From: "Darrick J. Wong" <djwong@kernel.org>
To: Brian Foster <bfoster@redhat.com>
Cc: sandeen@sandeen.net, linux-xfs@vger.kernel.org
Subject: Re: [PATCH 2/3] libxfs: simulate system failure after a certain number of writes
Date: Wed, 17 Feb 2021 20:36:20 -0800 [thread overview]
Message-ID: <20210218043620.GQ7193@magnolia> (raw)

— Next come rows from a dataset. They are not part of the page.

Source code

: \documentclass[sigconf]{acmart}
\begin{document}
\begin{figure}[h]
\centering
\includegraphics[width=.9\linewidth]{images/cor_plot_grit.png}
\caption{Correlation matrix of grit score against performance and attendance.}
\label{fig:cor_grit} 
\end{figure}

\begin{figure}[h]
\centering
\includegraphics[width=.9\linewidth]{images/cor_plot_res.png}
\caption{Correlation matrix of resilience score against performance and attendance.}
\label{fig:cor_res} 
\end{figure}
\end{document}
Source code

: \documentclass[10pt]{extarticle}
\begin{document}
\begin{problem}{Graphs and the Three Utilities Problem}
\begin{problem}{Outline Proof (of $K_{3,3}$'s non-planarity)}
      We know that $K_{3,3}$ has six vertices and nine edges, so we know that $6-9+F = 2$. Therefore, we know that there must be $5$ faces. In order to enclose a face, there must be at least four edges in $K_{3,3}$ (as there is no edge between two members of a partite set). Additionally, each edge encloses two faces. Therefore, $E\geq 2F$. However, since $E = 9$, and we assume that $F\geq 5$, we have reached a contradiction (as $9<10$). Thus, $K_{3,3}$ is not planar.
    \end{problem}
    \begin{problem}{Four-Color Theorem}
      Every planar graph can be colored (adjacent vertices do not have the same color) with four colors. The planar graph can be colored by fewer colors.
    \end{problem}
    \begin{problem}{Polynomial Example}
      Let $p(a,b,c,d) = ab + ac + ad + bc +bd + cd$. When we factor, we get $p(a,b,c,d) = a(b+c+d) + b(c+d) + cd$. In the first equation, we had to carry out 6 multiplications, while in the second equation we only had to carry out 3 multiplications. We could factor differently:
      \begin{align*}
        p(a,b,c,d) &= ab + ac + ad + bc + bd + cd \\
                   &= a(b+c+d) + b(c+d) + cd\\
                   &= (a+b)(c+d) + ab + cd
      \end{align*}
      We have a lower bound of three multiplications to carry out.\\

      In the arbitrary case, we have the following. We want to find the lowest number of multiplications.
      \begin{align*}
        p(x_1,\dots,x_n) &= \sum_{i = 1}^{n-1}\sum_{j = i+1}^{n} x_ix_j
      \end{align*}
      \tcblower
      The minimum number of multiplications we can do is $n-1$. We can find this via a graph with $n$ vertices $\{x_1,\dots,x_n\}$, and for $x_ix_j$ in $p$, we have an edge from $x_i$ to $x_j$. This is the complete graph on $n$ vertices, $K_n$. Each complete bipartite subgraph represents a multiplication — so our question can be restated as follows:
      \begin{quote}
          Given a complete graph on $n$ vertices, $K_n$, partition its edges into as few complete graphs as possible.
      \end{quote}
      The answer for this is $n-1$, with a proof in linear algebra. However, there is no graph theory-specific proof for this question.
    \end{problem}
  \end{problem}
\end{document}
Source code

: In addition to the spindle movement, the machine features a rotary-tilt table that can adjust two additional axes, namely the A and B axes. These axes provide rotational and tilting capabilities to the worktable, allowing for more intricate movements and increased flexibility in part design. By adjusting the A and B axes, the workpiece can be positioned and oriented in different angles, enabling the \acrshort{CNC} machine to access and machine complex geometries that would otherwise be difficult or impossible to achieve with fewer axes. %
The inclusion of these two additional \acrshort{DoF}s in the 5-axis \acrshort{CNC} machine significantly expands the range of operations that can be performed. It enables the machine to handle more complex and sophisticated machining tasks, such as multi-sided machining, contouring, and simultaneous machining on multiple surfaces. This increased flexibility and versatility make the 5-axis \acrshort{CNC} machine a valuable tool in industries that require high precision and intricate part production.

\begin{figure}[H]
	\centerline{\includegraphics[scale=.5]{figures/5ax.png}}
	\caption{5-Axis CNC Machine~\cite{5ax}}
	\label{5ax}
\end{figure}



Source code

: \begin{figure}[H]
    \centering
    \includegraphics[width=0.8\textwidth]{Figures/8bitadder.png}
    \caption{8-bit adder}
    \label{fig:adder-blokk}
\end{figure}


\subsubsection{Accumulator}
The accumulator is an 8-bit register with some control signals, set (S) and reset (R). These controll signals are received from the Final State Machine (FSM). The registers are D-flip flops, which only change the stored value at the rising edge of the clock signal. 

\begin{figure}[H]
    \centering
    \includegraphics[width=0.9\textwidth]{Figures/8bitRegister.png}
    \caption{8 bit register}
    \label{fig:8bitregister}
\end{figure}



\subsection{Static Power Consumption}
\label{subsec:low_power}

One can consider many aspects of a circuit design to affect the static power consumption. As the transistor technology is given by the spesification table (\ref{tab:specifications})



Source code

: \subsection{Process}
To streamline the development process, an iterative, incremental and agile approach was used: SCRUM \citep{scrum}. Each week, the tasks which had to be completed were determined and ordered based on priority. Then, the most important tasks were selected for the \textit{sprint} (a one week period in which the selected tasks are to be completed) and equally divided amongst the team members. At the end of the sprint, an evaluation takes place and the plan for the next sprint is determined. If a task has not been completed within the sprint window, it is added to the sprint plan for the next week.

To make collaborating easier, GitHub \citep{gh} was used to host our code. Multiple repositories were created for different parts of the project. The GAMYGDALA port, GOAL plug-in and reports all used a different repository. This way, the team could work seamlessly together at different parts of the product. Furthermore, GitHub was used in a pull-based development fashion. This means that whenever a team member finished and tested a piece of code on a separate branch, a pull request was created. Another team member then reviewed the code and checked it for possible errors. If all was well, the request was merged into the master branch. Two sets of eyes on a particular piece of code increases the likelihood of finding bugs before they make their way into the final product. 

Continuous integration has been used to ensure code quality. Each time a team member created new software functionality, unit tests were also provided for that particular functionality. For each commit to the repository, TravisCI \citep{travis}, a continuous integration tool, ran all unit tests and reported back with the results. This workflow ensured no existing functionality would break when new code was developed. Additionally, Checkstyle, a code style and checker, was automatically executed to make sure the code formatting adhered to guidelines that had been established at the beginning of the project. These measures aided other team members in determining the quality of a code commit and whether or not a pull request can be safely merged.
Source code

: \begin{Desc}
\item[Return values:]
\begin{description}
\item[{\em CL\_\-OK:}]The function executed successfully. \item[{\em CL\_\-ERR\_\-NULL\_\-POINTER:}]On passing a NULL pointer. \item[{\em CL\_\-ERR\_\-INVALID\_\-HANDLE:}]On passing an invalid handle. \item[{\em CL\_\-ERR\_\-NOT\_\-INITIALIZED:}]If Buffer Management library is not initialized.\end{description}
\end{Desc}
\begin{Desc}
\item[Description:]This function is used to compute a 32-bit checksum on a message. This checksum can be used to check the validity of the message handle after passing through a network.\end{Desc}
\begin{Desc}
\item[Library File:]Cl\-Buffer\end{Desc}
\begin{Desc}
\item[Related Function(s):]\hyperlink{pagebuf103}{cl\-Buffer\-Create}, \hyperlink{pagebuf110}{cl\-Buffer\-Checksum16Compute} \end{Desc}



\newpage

In-Reply-To: <20210216115645.GC534175@bfoster>
On Tue, Feb 16, 2021 at 06:56:45AM -0500, Brian Foster wrote:
> On Fri, Feb 12, 2021 at 09:46:56PM -0800, Darrick J. Wong wrote:
> > From: Darrick J. Wong <djwong@kernel.org>
> >
> > Add an error injection knob so that we can simulate system failure after
> > a certain number of disk writes. This knob is being added so that we
> > can check repair's behavior after an arbitrary number of tests.
> >
> > Set LIBXFS_DEBUG_WRITE_CRASH={ddev,logdev,rtdev}=nn in the environment
> > to make libxfs SIGKILL itself after nn writes to the data, log, or rt
> > devices. Note that this only applies to xfs_buf writes and zero_range.
> >
> > Signed-off-by: Darrick J. Wong <djwong@kernel.org>
> > ---
> > libxfs/init.c | 68 +++++++++++++++++++++++++++++++++++++++++++++++++---
> > libxfs/libxfs_io.h | 19 +++++++++++++++
> > libxfs/rdwr.c | 6 ++++-
> > 3 files changed, 88 insertions(+), 5 deletions(-)
> >
> >
> > diff --git a/libxfs/init.c b/libxfs/init.c
> > index 8a8ce3c4..1ec83791 100644
> > --- a/libxfs/init.c
> > +++ b/libxfs/init.c
> ...
> > @@ -614,6 +634,46 @@ libxfs_buftarg_init(
> > dev_t logdev,
> > dev_t rtdev)
> > {
> > + char *p = getenv("LIBXFS_DEBUG_WRITE_CRASH");
> > + unsigned long dfail = 0, lfail = 0, rfail = 0;
>
> Was there a reason for using an environment variable now rather than the
> original command line option?
Well, you said you wanted a generic write error injection hook for
libxfs, and this is the simplest way to add that, given that libraries
don't have a direct means to parse argc and argv.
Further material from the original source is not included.